Machine_Learning_Scikit-learn
Estimated reading: 2 minutes
87 views
Scikit-learn
Scikit-learn (also known as sklearn) is a machine-learning library for the Python programming language. It features various classification, regression, and clustering algorithms, pre-processing tools, and utilities for evaluating models. It is built on top of other popular Python libraries, such as NumPy and matplotlib, and is designed to integrate seamlessly with the broader scientific Python ecosystem.

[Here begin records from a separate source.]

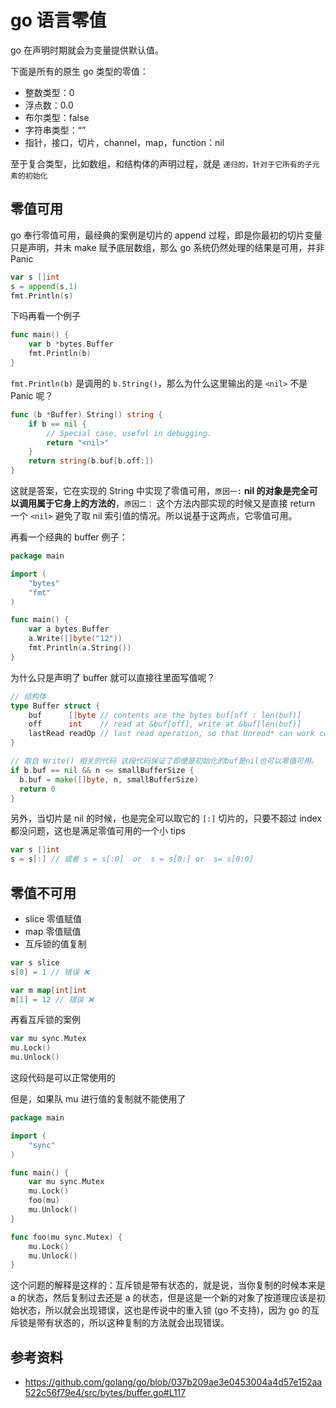 # go 语言零值

go 在声明时期就会为变量提供默认值。

下面是所有的原生 go 类型的零值：

- 整数类型：0
- 浮点数：0.0
- 布尔类型：false
- 字符串类型：“”
- 指针，接口，切片，channel，map，function：nil

至于复合类型，比如数组，和结构体的声明过程，就是 `递归的，针对于它所有的子元素的初始化`

## 零值可用

go 奉行零值可用，最经典的案例是切片的 append 过程，即是你最初的切片变量只是声明，并未 make 赋予底层数组，那么 go 系统仍然处理的结果是可用，并非 Panic

```go
var s []int
s = append(s,1)
fmt.Println(s)
```
下吗再看一个例子
```go
func main() {
	var b *bytes.Buffer
	fmt.Println(b)
}
```
`fmt.Println(b)` 是调用的 `b.String()`，那么为什么这里输出的是 `<nil>` 不是 Panic 呢？

```go
func (b *Buffer) String() string {
	if b == nil {
		// Special case, useful in debugging.
		return "<nil>"
	}
	return string(b.buf[b.off:])
}
```
这就是答案，它在实现的 String 中实现了零值可用，`原因一:` **nil 的对象是完全可以调用属于它身上的方法的**，`原因二：` 这个方法内部实现的时候又是直接 return 一个 `<nil>` 避免了取 nil 索引值的情况。所以说基于这两点，它零值可用。

再看一个经典的 buffer 例子：

```go
package main

import (
	"bytes"
	"fmt"
)

func main() {
	var a bytes.Buffer
	a.Write([]byte("12"))
	fmt.Println(a.String())
}
```
为什么只是声明了 buffer 就可以直接往里面写值呢？

```go
// 结构体
type Buffer struct {
	buf      []byte // contents are the bytes buf[off : len(buf)]
	off      int    // read at &buf[off], write at &buf[len(buf)]
	lastRead readOp // last read operation, so that Unread* can work correctly.
}

// 取自 Write() 相关的代码 这段代码保证了即便是初始化的buf是nil也可以零值可用。
if b.buf == nil && n <= smallBufferSize {
  b.buf = make([]byte, n, smallBufferSize)
  return 0
}

```
另外，当切片是 nil 的时候，也是完全可以取它的 `[:]` 切片的，只要不超过 index 都没问题，这也是满足零值可用的一个小 tips

```go
var s []int
s = s[:] // 或者 s = s[:0]  or  s = s[0:] or  s= s[0:0]
```
## 零值不可用

- slice 零值赋值
- map 零值赋值
- 互斥锁的值复制

```go
var s slice
s[0] = 1 // 错误 ❌

var m map[int]int
m[1] = 12 // 错误 ❌
```
再看互斥锁的案例
```go
var mu sync.Mutex
mu.Lock()
mu.Unlock()
```
这段代码是可以正常使用的

但是，如果队 mu 进行值的复制就不能使用了

```go
package main

import (
	"sync"
)

func main() {
	var mu sync.Mutex
	mu.Lock()
	foo(mu)
	mu.Unlock()
}

func foo(mu sync.Mutex) {
	mu.Lock()
	mu.Unlock()
}

```
这个问题的解释是这样的：互斥锁是带有状态的，就是说，当你复制的时候本来是 a 的状态，然后复制过去还是 a 的状态，但是这是一个新的对象了按道理应该是初始状态，所以就会出现错误，这也是传说中的重入锁 (go 不支持)，因为 go 的互斥锁是带有状态的，所以这种复制的方法就会出现错误。

## 参考资料
- https://github.com/golang/go/blob/037b209ae3e0453004a4d57e152aa522c56f79e4/src/bytes/buffer.go#L117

Link: https://scikit-learn.org/stable/
Scikit-learn in data preprocessing
Scikit-learn offers a number of tools and methods for data pre-processing, such as:
- Missing value imputation: The SimpleImputer class offers fundamental methods for imputing missing values, including utilising the mean, median, or most prevalent value of the feature.
Missing values
Simple imputer
# Simple imputer
from sklearn.impute import SimpleImputer
import numpy as np
# Create a sample dataset with missing values
X = np.array([[1, 2, np.nan], [3, np.nan, 4], [np.nan, 6, np.nan], [8, 8, 8]])
print(X)
output
[[ 1. 2. nan]
[ 3. nan 4.]
[nan 6. nan]
[ 8. 8. 8.]]
# Create an instance of the SimpleImputer class
imputer = SimpleImputer(strategy='mean') # we can replace mean with median too
# Fit the imputer to the dataset
imputer.fit(X)
# Transform the dataset, replacing missing values with the mean
X_imputed = imputer.transform(X)
print(X_imputed)
[
[1. 2. 6. ]
[3. 5.33333333 4. ]
[4. 6. 6. ]
[8. 8. 8. ]
]